As one of the maintainers of the FOAF vocabulary said in the wake of the announcement, there are plenty of sane reasons for wanting a self contained vocab, explaining multiple vocabularies is hard. This provides an easy on-ramp, and I think that the whole Linked Data effort will benefit from that. I also think that the development effort in Drupal will benefit from involving all these new people. And once everyone knows how to use this technology, we can start seeing how we can build further upon it. I think it helps the Web of Data develop incrementally, which is essential to evolvable systems.

Unless there is a lock-down on vocabularies that you can use, this poses no threat, but is actually a big step towards pushing the Web of Data forward.

EDIT: I thought that ARC2 had a parser for Microdata already, but it does not. I have started an issue in the Microdata queue to see if anyone wants to take this on.

droopy eyelid

Paul William's picture

Extremely nice post. I just stumbled upon your blog and wanted to say that I have seriously enjoyed surfing around your weblog posts. Immediately after all I might be subscribing to your rss feed and I hope you write once again soon!

Regards

Paul William

droopy eyelid

That's good to hear, Lin.

mlangfeld's picture

That's good to hear, Lin. Seems the semantic web community does have some concerns: Manu Sporny and David Wood, who notes the work DERI just did, which is awesome. It does seem that semantic search could threaten large search companies, so we'll see how this plays out.
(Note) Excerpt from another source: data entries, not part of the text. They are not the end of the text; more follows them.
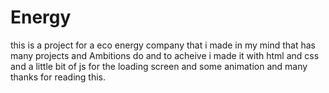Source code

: # Energy
this is a project for a eco energy company that i made in my mind that has many projects and Ambitions do and to acheive i made it with html and css and a little bit of js for the loading screen and some animation and many thanks for reading this.
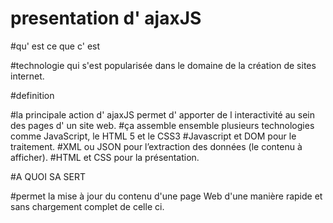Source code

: # presentation d' ajaxJS

#qu' est ce que c' est

#technologie qui s'est popularisée dans le domaine de la création de sites internet.

#definition

#la principale action d' ajaxJS permet d' apporter de l interactivité au sein des pages d' un site web.
#ça assemble ensemble plusieurs technologies comme JavaScript, le HTML 5 et le CSS3
#Javascript et DOM pour le traitement.
#XML ou JSON pour l’extraction des données (le contenu à afficher).
#HTML et CSS pour la présentation.

#A QUOI SA SERT

#permet la mise à jour du contenu d'une page Web d'une manière rapide et sans chargement complet de celle ci.
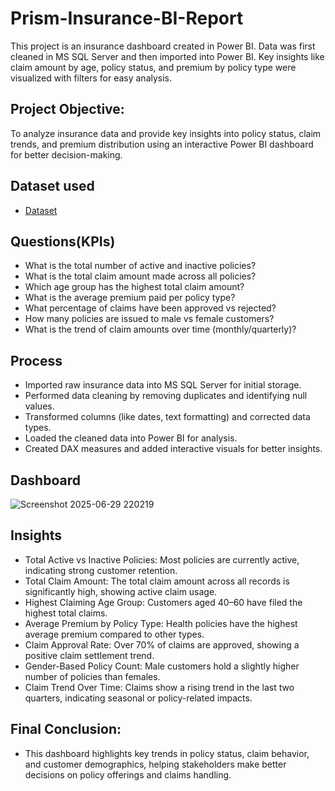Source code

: # Prism-Insurance-BI-Report
This project is an insurance dashboard created in Power BI. Data was first cleaned in MS SQL Server and then imported into Power BI. Key insights like claim amount by age, policy status, and premium by policy type were visualized with filters for easy analysis.

## Project Objective:
To analyze insurance data and provide key insights into policy status, claim trends, and premium distribution using an interactive Power BI dashboard for better decision-making.

## Dataset used
- <a href="https://github.com/kunalkadu2001/Prism-Insurance-BI-Report/blob/main/InsuranceData.csv"> Dataset</a>

## Questions(KPIs)

- What is the total number of active and inactive policies?
- What is the total claim amount made across all policies?
- Which age group has the highest total claim amount?
- What is the average premium paid per policy type?
- What percentage of claims have been approved vs rejected?
- How many policies are issued to male vs female customers?
- What is the trend of claim amounts over time (monthly/quarterly)?

## Process

- Imported raw insurance data into MS SQL Server for initial storage.
- Performed data cleaning by removing duplicates and identifying null values.
- Transformed columns (like dates, text formatting) and corrected data types.
- Loaded the cleaned data into Power BI for analysis.
- Created DAX measures and added interactive visuals for better insights.


## Dashboard

![Screenshot 2025-06-29 220219](https://github.com/user-attachments/assets/7f62a26c-3a0b-4a18-a530-42fa763cef91)


## Insights

- Total Active vs Inactive Policies: Most policies are currently active, indicating strong customer retention.
- Total Claim Amount: The total claim amount across all records is significantly high, showing active claim usage.
- Highest Claiming Age Group: Customers aged 40–60 have filed the highest total claims.
- Average Premium by Policy Type: Health policies have the highest average premium compared to other types.
- Claim Approval Rate: Over 70% of claims are approved, showing a positive claim settlement trend.
- Gender-Based Policy Count: Male customers hold a slightly higher number of policies than females.
- Claim Trend Over Time: Claims show a rising trend in the last two quarters, indicating seasonal or policy-related impacts.


## Final Conclusion:
- This dashboard highlights key trends in policy status, claim behavior, and customer demographics, helping stakeholders make better decisions on policy offerings and claims handling.








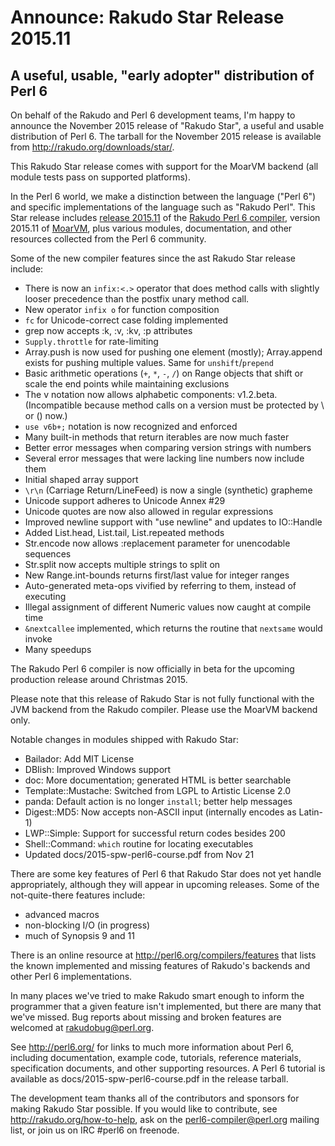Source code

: # Announce: Rakudo Star Release 2015.11

## A useful, usable, "early adopter" distribution of Perl 6

On behalf of the Rakudo and Perl 6 development teams, I'm happy to
announce the November 2015 release of "Rakudo Star", a useful and usable
distribution of Perl 6. The tarball for the November 2015 release is
available from <http://rakudo.org/downloads/star/>.

This Rakudo Star release comes with support for the MoarVM
backend (all module tests pass on supported platforms).

In the Perl 6 world, we make a distinction between the language
("Perl 6") and specific implementations of the language such as
"Rakudo Perl". This Star release includes [release 2015.11] of the
[Rakudo Perl 6 compiler], version 2015.11 of [MoarVM], plus various
modules, documentation, and other resources collected from the
Perl 6 community.

[release 2015.11]:
    https://github.com/rakudo/rakudo/blob/nom/docs/announce/2015.11.md
[Rakudo Perl 6 compiler]: http://github.com/rakudo/rakudo
[MoarVM]: http://moarvm.org/

Some of the new compiler features since the ast Rakudo Star release include:

+ There is now an `infix:<.>` operator that does method calls with slightly
  looser precedence than the postfix unary method call.
+ New operator `infix o` for function composition
+ `fc` for Unicode-correct case folding implemented
+ grep now accepts :k, :v, :kv, :p attributes
+ `Supply.throttle` for rate-limiting
+ Array.push is now used for pushing one element (mostly); Array.append
  exists for pushing multiple values. Same for `unshift`/`prepend`
+ Basic arithmetic operations (`+`, `*`, `-`, `/`) on Range objects
  that shift or scale the end points while maintaining exclusions
+ The v notation now allows alphabetic components: v1.2.beta.  (Incompatible
  because method calls on a version must be protected by \ or () now.)
+ `use v6b+;` notation is now recognized and enforced
+ Many built-in methods that return iterables are now much faster
+ Better error messages when comparing version strings with numbers
+ Several error messages that were lacking line numbers now include them
+ Initial shaped array support
+ `\r\n` (Carriage Return/LineFeed) is now a single (synthetic) grapheme
+ Unicode support adheres to Unicode Annex #29
+ Unicode quotes are now also allowed in regular expressions
+ Improved newline support with "use newline" and updates to IO::Handle
+ Added List.head, List.tail, List.repeated methods
+ Str.encode now allows :replacement parameter for unencodable sequences
+ Str.split now accepts multiple strings to split on
+ New Range.int-bounds returns first/last value for integer ranges
+ Auto-generated meta-ops vivified by referring to them, instead of executing
+ Illegal assignment of different Numeric values now caught at compile time
+ `&nextcallee` implemented, which returns the routine that `nextsame` would invoke
+ Many speedups

The Rakudo Perl 6 compiler is now officially in beta for the upcoming
production release around Christmas 2015.

Please note that this release of Rakudo Star is not fully functional with the
JVM backend from the Rakudo compiler. Please use the MoarVM backend only.

Notable changes in modules shipped with Rakudo Star:

* Bailador: Add MIT License
* DBIish: Improved Windows support
* doc: More documentation; generated HTML is better searchable
* Template::Mustache: Switched from LGPL to Artistic License 2.0
* panda: Default action is no longer `install`; better help messages
* Digest::MD5: Now accepts non-ASCII input (internally encodes as Latin-1)
* LWP::Simple: Support for successful return codes besides 200
* Shell::Command: `which` routine for locating executables
* Updated docs/2015-spw-perl6-course.pdf from Nov 21

There are some key features of Perl 6 that Rakudo Star does not yet
handle appropriately, although they will appear in upcoming releases.
Some of the not-quite-there features include:

  * advanced macros
  * non-blocking I/O (in progress)
  * much of Synopsis 9 and 11

There is an online resource at <http://perl6.org/compilers/features>
that lists the known implemented and missing features of Rakudo's
backends and other Perl 6 implementations.

In many places we've tried to make Rakudo smart enough to inform the
programmer that a given feature isn't implemented, but there are many
that we've missed. Bug reports about missing and broken features are
welcomed at <rakudobug@perl.org>.

See <http://perl6.org/> for links to much more information about
Perl 6, including documentation, example code, tutorials, reference
materials, specification documents, and other supporting resources. A
Perl 6 tutorial is available as docs/2015-spw-perl6-course.pdf in
the release tarball.

The development team thanks all of the contributors and sponsors for
making Rakudo Star possible. If you would like to contribute, see
<http://rakudo.org/how-to-help>, ask on the <perl6-compiler@perl.org>
mailing list, or join us on IRC \#perl6 on freenode.
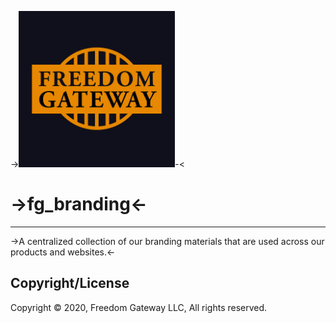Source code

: -><img src="https://raw.githubusercontent.com/freedomgateway/fg_branding/master/fg_logo_gold.jpg" alt="drawing" width="250"/>-<

# ->fg_branding<-
---
->A centralized collection of our branding materials that are used across our products and websites.<-

## Copyright/License

Copyright © 2020, Freedom Gateway LLC, All rights reserved.

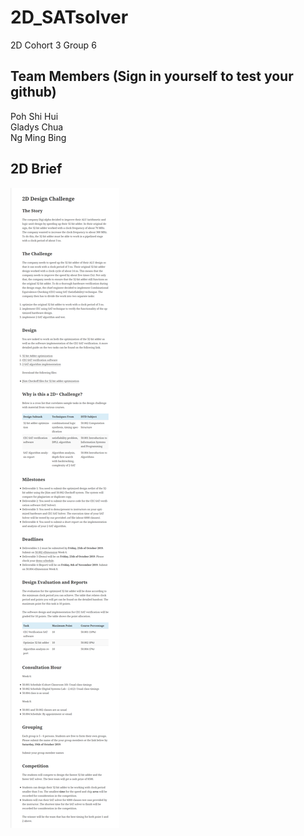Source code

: # 2D_SATsolver
2D Cohort 3 Group 6  

## Team Members (Sign in yourself to test your github)  
Poh Shi Hui  
Gladys Chua\
Ng Ming Bing

## 2D Brief  
![Image of Brief](/2D_Brief.png)  
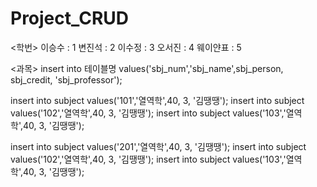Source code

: # Project_CRUD

<학번>
이승수 : 1
변진석 : 2
이수정 : 3
오서진 : 4
웨이얀표 : 5

<과목>
insert into 테이블명 values('sbj_num','sbj_name',sbj_person, sbj_credit, 'sbj_professor');

insert into subject values('101','열역학',40, 3, '김땡땡');
insert into subject values('102','열역학',40, 3, '김땡땡');
insert into subject values('103','열역학',40, 3, '김땡땡');

insert into subject values('201','열역학',40, 3, '김땡땡');
insert into subject values('102','열역학',40, 3, '김땡땡');
insert into subject values('103','열역학',40, 3, '김땡땡');
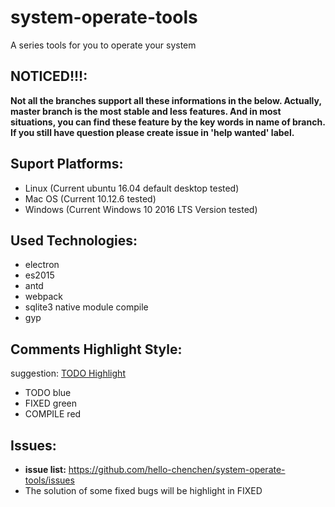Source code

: # system-operate-tools
  A series tools for you to operate your system

## NOTICED!!!:
  **Not all the branches support all these informations in the below. Actually, master branch is the most stable and less features. And in most situations, you can find these feature by the key words in name of branch. If you still have question please create issue in 'help wanted' label.**

## Suport Platforms:
- Linux (Current ubuntu 16.04 default desktop tested)
- Mac OS (Current 10.12.6 tested)
- Windows (Current Windows 10 2016 LTS Version tested)

## Used Technologies:
- electron
- es2015
- antd
- webpack
- sqlite3 native module compile
- gyp

## Comments Highlight Style:
  suggestion: [TODO Highlight](https://marketplace.visualstudio.com/items?itemName=wayou.vscode-todo-highlight)
- TODO blue
- FIXED green
- COMPILE red

## Issues:
- **issue list:** https://github.com/hello-chenchen/system-operate-tools/issues
- The solution of some fixed bugs will be highlight in FIXED
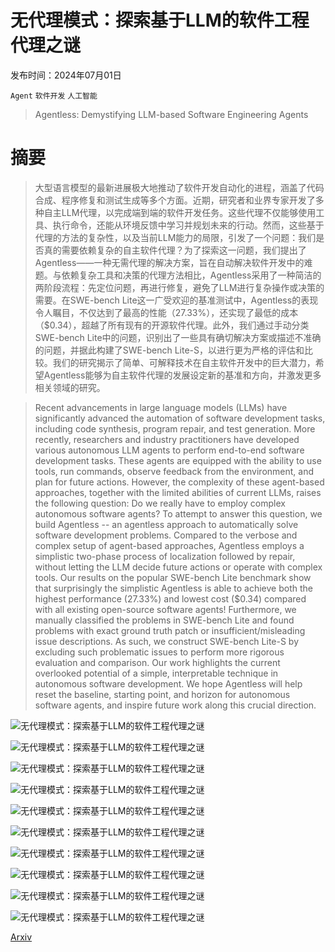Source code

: # 无代理模式：探索基于LLM的软件工程代理之谜

发布时间：2024年07月01日

`Agent` `软件开发` `人工智能`

> Agentless: Demystifying LLM-based Software Engineering Agents

# 摘要

> 大型语言模型的最新进展极大地推动了软件开发自动化的进程，涵盖了代码合成、程序修复和测试生成等多个方面。近期，研究者和业界专家开发了多种自主LLM代理，以完成端到端的软件开发任务。这些代理不仅能够使用工具、执行命令，还能从环境反馈中学习并规划未来的行动。然而，这些基于代理的方法的复杂性，以及当前LLM能力的局限，引发了一个问题：我们是否真的需要依赖复杂的自主软件代理？为了探索这一问题，我们提出了Agentless——一种无需代理的解决方案，旨在自动解决软件开发中的难题。与依赖复杂工具和决策的代理方法相比，Agentless采用了一种简洁的两阶段流程：先定位问题，再进行修复，避免了LLM进行复杂操作或决策的需要。在SWE-bench Lite这一广受欢迎的基准测试中，Agentless的表现令人瞩目，不仅达到了最高的性能（27.33%），还实现了最低的成本（$0.34），超越了所有现有的开源软件代理。此外，我们通过手动分类SWE-bench Lite中的问题，识别出了一些具有确切解决方案或描述不准确的问题，并据此构建了SWE-bench Lite-S，以进行更为严格的评估和比较。我们的研究揭示了简单、可解释技术在自主软件开发中的巨大潜力，希望Agentless能够为自主软件代理的发展设定新的基准和方向，并激发更多相关领域的研究。

> Recent advancements in large language models (LLMs) have significantly advanced the automation of software development tasks, including code synthesis, program repair, and test generation. More recently, researchers and industry practitioners have developed various autonomous LLM agents to perform end-to-end software development tasks. These agents are equipped with the ability to use tools, run commands, observe feedback from the environment, and plan for future actions. However, the complexity of these agent-based approaches, together with the limited abilities of current LLMs, raises the following question: Do we really have to employ complex autonomous software agents? To attempt to answer this question, we build Agentless -- an agentless approach to automatically solve software development problems. Compared to the verbose and complex setup of agent-based approaches, Agentless employs a simplistic two-phase process of localization followed by repair, without letting the LLM decide future actions or operate with complex tools. Our results on the popular SWE-bench Lite benchmark show that surprisingly the simplistic Agentless is able to achieve both the highest performance (27.33%) and lowest cost (\$0.34) compared with all existing open-source software agents! Furthermore, we manually classified the problems in SWE-bench Lite and found problems with exact ground truth patch or insufficient/misleading issue descriptions. As such, we construct SWE-bench Lite-S by excluding such problematic issues to perform more rigorous evaluation and comparison. Our work highlights the current overlooked potential of a simple, interpretable technique in autonomous software development. We hope Agentless will help reset the baseline, starting point, and horizon for autonomous software agents, and inspire future work along this crucial direction.

![无代理模式：探索基于LLM的软件工程代理之谜](../../../paper_images/2407.01489/x1.png)

![无代理模式：探索基于LLM的软件工程代理之谜](../../../paper_images/2407.01489/x2.png)

![无代理模式：探索基于LLM的软件工程代理之谜](../../../paper_images/2407.01489/x3.png)

![无代理模式：探索基于LLM的软件工程代理之谜](../../../paper_images/2407.01489/x4.png)

![无代理模式：探索基于LLM的软件工程代理之谜](../../../paper_images/2407.01489/x5.png)

![无代理模式：探索基于LLM的软件工程代理之谜](../../../paper_images/2407.01489/x6.png)

![无代理模式：探索基于LLM的软件工程代理之谜](../../../paper_images/2407.01489/x7.png)

![无代理模式：探索基于LLM的软件工程代理之谜](../../../paper_images/2407.01489/x8.png)

![无代理模式：探索基于LLM的软件工程代理之谜](../../../paper_images/2407.01489/x9.png)

![无代理模式：探索基于LLM的软件工程代理之谜](../../../paper_images/2407.01489/x10.png)

[Arxiv](https://arxiv.org/abs/2407.01489)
I hope your vision of this pushing forward the Web of Data comes to pass.

Best, Marilyn

Syntax lock in

scor's picture

I applaud the major search engine companies to finally get together and define a general vocabulary for the Web. Structured data FTW.

What worries me though is the push for microdata as the exclusive long term syntax for semantic markup. They go to the extent of discouraging the use of RDFa arguing that using both syntaxes will confuse their parsers. Both of these syntaxes do not share any attribute in common, I'd like to understand where this argument is coming from... as if they don't have the skills to write parsers, or are they just too lazy to bother with RDFa? They're forcing Web developers to use a specific syntax, ignoring all the RDFa use cases which are not covered by microdata. If you still don't get it, Mark Pilgrim sets the tone in a post on moving to schema.org: "If you’ve been using microformats or RDFa to mark up your Google Rich Snippets, sorry, you backed the wrong horse.".

schema.org is promoting a standard that no one uses yet. Are they trying to get the whole web developer community adopt it and see how it works out? Is that the way Web standards get built now, without community consensus, not based on technology merits but on personal agendas instead? The HTML5 spec has only one editor, and he's a Google employee. Coincidence? We have yet to see microdata deployed on the Web to the level of RDFa: Drupal 7, Facebook OGP, Best Buy, and all the e-commerce sites which have incorporated GoodRelations (which is only really available in RDFa). So now you're asking all of us to switch to a new syntax if we want to continue to be indexed by search engines? They say: "We will also be monitoring the web for RDFa and microformats adoption and if they pick up, we will look into supporting these syntaxes". They clearly have missed or ignored the announcements of the last couple of years about the adoption of RDFa.

RDFa shines at mixing vocabularies, but true, many webdevs only care about SEO, and will just do as Google/Yahoo!/Bing say in a sheep-like fashion. One thing to note though, is if you want to support more than the schema.org taxonomy, you just can't do it with microdata, you are limited to one single vocabulary per data element, so it's either their way or the highway. You can't do it with RDFa either because your site will not "comply" to the schema.org microdata-only policy. You can certainly extend their schema and reuse their namespace, though I wonder how that plays with their patent infringement.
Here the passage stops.